心臓が跳ねた。走った後みたいに、鼓動が一気に速くなる。
「……ッ」
急いで玄関を開け、靴を脱ぎ散らすようにして廊下へ上がる。
リビングの灯りは消えている。暗がりへ目を凝らすと、窓から差し込む薄い光の中に、白い面が浮かんでいた。

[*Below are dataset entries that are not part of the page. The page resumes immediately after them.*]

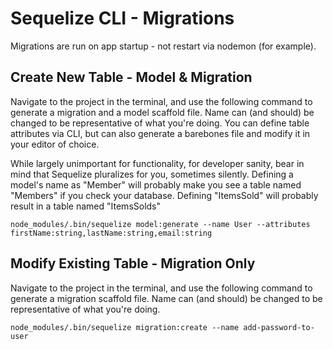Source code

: # Sequelize CLI - Migrations

Migrations are run on app startup - not restart via nodemon (for example).

## Create New Table - Model & Migration

Navigate to the project in the terminal, and use the following command to generate a migration and a model scaffold file. Name can (and should) be changed to be representative of what you're doing. You can define table attributes via CLI, but can also generate a barebones file and modify it in your editor of choice.

While largely unimportant for functionality, for developer sanity, bear in mind that Sequelize pluralizes for you, sometimes silently. Defining a model's name as "Member" will probably make you see a table named "Members" if you check your database. Defining "ItemsSold" will probably result in a table named "ItemsSolds"

```
node_modules/.bin/sequelize model:generate --name User --attributes firstName:string,lastName:string,email:string
```

## Modify Existing Table - Migration Only

Navigate to the project in the terminal, and use the following command to generate a migration scaffold file. Name can (and should) be changed to be representative of what you're doing.

```
node_modules/.bin/sequelize migration:create --name add-password-to-user
```
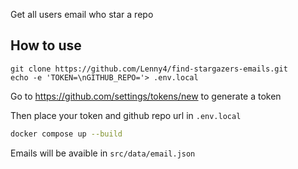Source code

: Get all users email who star a repo

## How to use
```
git clone https://github.com/Lenny4/find-stargazers-emails.git
echo -e 'TOKEN=\nGITHUB_REPO='> .env.local
```

Go to https://github.com/settings/tokens/new to generate a token

Then place your token and github repo url in `.env.local`

```bash
docker compose up --build
```

Emails will be avaible in `src/data/email.json`
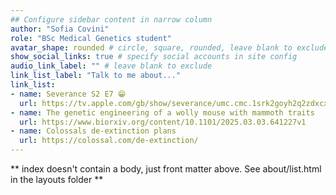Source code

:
 ```yaml
---
## Configure sidebar content in narrow column
author: "Sofia Covini"
role: "BSc Medical Genetics student"
avatar_shape: rounded # circle, square, rounded, leave blank to exclude
show_social_links: true # specify social accounts in site config
audio_link_label: "" # leave blank to exclude
link_list_label: "Talk to me about..." 
link_list:
- name: Severance S2 E7 😁
  url: https://tv.apple.com/gb/show/severance/umc.cmc.1srk2goyh2q2zdxcx605w8vtx
- name: The genetic engineering of a wolly mouse with mammoth traits
  url: https://www.biorxiv.org/content/10.1101/2025.03.03.641227v1
- name: Colossals de-extinction plans
  url: https://colossal.com/de-extinction/
---
```


** index doesn't contain a body, just front matter above.
See about/list.html in the layouts folder **
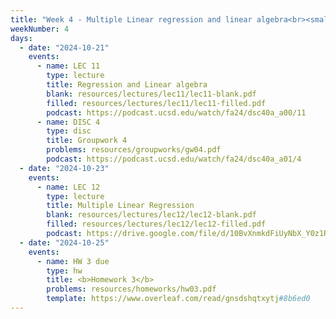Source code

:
 ```yaml
---
title: "Week 4 - Multiple Linear regression and linear algebra<br><small>📘 Read <a href='resources/notes/notes_chapter_2.pdf#page=10'>Note 2, Pages 10-19</a>, <a href='https://xkcd.com/2048/'>xkcd</a>.</small>"
weekNumber: 4
days:
  - date: "2024-10-21"
    events:
      - name: LEC 11
        type: lecture
        title: Regression and Linear algebra
        blank: resources/lectures/lec11/lec11-blank.pdf
        filled: resources/lectures/lec11/lec11-filled.pdf
        podcast: https://podcast.ucsd.edu/watch/fa24/dsc40a_a00/11
      - name: DISC 4
        type: disc
        title: Groupwork 4
        problems: resources/groupworks/gw04.pdf
        podcast: https://podcast.ucsd.edu/watch/fa24/dsc40a_a01/4
  - date: "2024-10-23"
    events:
      - name: LEC 12
        type: lecture
        title: Multiple Linear Regression
        blank: resources/lectures/lec12/lec12-blank.pdf
        filled: resources/lectures/lec12/lec12-filled.pdf
        podcast: https://drive.google.com/file/d/10BvXnmkdFiUyNbX_Y0z1RbPVkc1OU8iD/view?usp=sharing
  - date: "2024-10-25"
    events:
      - name: HW 3 due
        type: hw
        title: <b>Homework 3</b>
        problems: resources/homeworks/hw03.pdf
        template: https://www.overleaf.com/read/gnsdshqtxytj#8b6ed0
---
```

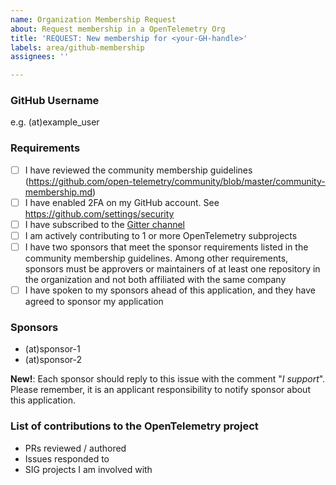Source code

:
 ```yaml
---
name: Organization Membership Request
about: Request membership in a OpenTelemetry Org
title: 'REQUEST: New membership for <your-GH-handle>'
labels: area/github-membership
assignees: ''

---
```


<!-- Please remember to change the title of this issue by replacing
 <your-GH-handle> with the actual GitHub handle -->

### GitHub Username

e.g. (at)example_user

### Requirements

- [ ] I have reviewed the community membership guidelines (https://github.com/open-telemetry/community/blob/master/community-membership.md)
- [ ] I have enabled 2FA on my GitHub account. See https://github.com/settings/security
- [ ] I have subscribed to the [Gitter channel](https://gitter.im/open-telemetry/community)
- [ ] I am actively contributing to 1 or more OpenTelemetry subprojects
- [ ] I have two sponsors that meet the sponsor requirements listed in the community membership guidelines. Among other requirements, sponsors must be approvers or maintainers of at least one repository in the organization and not both affiliated with the same company
- [ ] I have spoken to my sponsors ahead of this application, and they have agreed to sponsor my application

### Sponsors

<!-- Replace (at) with the `@` sign -->

- (at)sponsor-1
- (at)sponsor-2

**New!**: Each sponsor should reply to this issue with the comment "*I support*".
Please remember, it is an applicant responsibility to notify sponsor about this application.

### List of contributions to the OpenTelemetry project

- PRs reviewed / authored
- Issues responded to
- SIG projects I am involved with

ナツはビーズクッションへ身体を沈め、鮫のぬいぐるみを腹の上へ載せている。
ずっとそこにいたような、憎たらしい雰囲気だった。
「おかえり」
先に言われる。
その声を聞いた瞬間、安心より先に腹が立った。
「どこ行ってたんだよ」
ナツが白い面を傾ける。
「その辺」
「その辺ってどこだよ」
「山」
「二週間も、山にか?」
「そんなに経ってたか?」
「ッ経ったよ!」
自分でも驚くくらい大きな声が出た。
ナツが黙る。
悪いことをしたと思っている様子はない。ただ、俺がなぜ怒っているのか測るようにじっとこちらを見ていた。
その態度が余計に腹立たしい。
「何で何も言わねえんだよ。出掛けるなら出掛けるって言えよ」
「なんで」
「なんでって……帰ってこねえからだろ!」
「帰ってきたじゃねえか」
「何の連絡もなしに二週間もほっつき歩いてか?」
「ずっと近くにいた」
「俺から見えなきゃ、いないのと同じなんだよ……ッ!」
言ってから、部屋が静かになった。
ナツの面が、少しだけこちらへ向き直る。
自分の呼吸だけがやけに大きく聞こえた。喉の奥が熱い。怒っているだけだ。泣きそうなわけじゃない。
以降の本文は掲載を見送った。